■ REQUIRED WORK: Which lines of the listing below contain the word "materials"? Copy each of them.
[[ DATA PROVIDED, beginning ]]
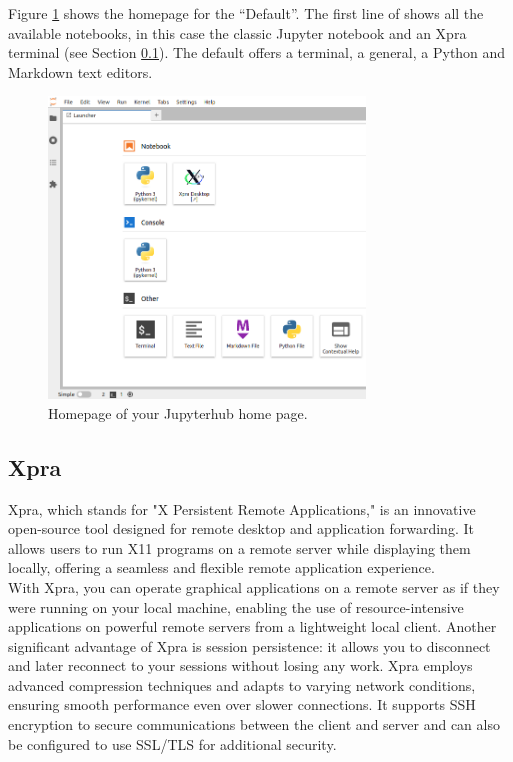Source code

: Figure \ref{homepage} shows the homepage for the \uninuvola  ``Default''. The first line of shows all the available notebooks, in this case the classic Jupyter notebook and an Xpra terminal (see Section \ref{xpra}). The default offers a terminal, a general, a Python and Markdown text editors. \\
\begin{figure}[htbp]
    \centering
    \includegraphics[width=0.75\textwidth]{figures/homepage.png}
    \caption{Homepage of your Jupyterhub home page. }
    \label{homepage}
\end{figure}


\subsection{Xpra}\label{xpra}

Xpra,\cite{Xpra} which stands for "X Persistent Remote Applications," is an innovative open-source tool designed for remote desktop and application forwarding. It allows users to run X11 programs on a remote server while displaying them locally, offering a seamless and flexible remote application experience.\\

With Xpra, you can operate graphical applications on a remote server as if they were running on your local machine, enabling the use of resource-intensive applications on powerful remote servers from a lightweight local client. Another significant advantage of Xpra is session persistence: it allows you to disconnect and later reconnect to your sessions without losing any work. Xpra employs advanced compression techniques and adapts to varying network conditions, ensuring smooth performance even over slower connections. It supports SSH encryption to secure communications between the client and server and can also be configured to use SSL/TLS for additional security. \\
[[ DATA PROVIDED, end ]]
[[ DATA PROVIDED, beginning ]]
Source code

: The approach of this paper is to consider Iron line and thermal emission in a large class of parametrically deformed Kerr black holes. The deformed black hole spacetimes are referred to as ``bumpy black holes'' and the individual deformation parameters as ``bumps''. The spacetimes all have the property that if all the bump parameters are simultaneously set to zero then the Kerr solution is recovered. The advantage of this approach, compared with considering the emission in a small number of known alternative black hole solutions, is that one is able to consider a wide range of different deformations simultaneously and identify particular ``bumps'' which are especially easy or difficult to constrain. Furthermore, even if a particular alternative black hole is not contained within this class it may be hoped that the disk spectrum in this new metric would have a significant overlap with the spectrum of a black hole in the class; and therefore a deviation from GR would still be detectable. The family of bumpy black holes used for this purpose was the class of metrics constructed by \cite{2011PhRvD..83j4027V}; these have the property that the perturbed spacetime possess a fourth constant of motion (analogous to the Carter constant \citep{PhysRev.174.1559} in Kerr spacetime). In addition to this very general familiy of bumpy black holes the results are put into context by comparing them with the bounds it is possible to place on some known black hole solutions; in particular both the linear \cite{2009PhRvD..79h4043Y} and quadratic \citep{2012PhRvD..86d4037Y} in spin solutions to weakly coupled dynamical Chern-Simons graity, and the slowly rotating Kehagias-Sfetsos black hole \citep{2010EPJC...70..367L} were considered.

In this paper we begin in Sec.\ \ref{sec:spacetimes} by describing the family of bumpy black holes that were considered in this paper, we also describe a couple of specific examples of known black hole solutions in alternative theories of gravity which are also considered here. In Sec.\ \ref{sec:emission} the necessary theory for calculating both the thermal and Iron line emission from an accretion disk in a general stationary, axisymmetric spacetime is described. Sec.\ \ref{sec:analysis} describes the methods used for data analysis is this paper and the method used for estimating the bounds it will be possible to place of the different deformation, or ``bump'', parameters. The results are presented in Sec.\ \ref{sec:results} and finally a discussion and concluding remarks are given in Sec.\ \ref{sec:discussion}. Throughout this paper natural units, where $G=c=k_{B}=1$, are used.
[[ DATA PROVIDED, end ]]
[[ DATA PROVIDED, beginning ]]
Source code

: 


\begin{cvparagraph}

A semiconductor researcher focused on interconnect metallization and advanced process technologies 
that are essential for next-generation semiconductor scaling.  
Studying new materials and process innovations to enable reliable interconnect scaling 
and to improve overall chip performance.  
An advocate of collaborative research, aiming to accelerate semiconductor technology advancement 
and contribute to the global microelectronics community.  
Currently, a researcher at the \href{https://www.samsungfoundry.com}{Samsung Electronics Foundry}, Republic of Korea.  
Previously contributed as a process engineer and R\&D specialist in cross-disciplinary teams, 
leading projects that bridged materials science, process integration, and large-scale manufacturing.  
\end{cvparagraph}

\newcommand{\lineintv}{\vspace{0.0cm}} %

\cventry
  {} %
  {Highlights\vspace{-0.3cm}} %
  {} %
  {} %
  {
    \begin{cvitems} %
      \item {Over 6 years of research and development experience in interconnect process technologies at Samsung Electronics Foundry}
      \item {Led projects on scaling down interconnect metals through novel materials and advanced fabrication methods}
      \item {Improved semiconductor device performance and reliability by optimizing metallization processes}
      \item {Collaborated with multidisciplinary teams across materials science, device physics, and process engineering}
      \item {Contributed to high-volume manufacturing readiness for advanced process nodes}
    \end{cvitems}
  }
[[ DATA PROVIDED, end ]]
■ ANSWER FOR THE TASK:
Studying new materials and process innovations to enable reliable interconnect scaling 
leading projects that bridged materials science, process integration, and large-scale manufacturing.  
      \item {Led projects on scaling down interconnect metals through novel materials and advanced fabrication methods}
      \item {Collaborated with multidisciplinary teams across materials science, device physics, and process engineering}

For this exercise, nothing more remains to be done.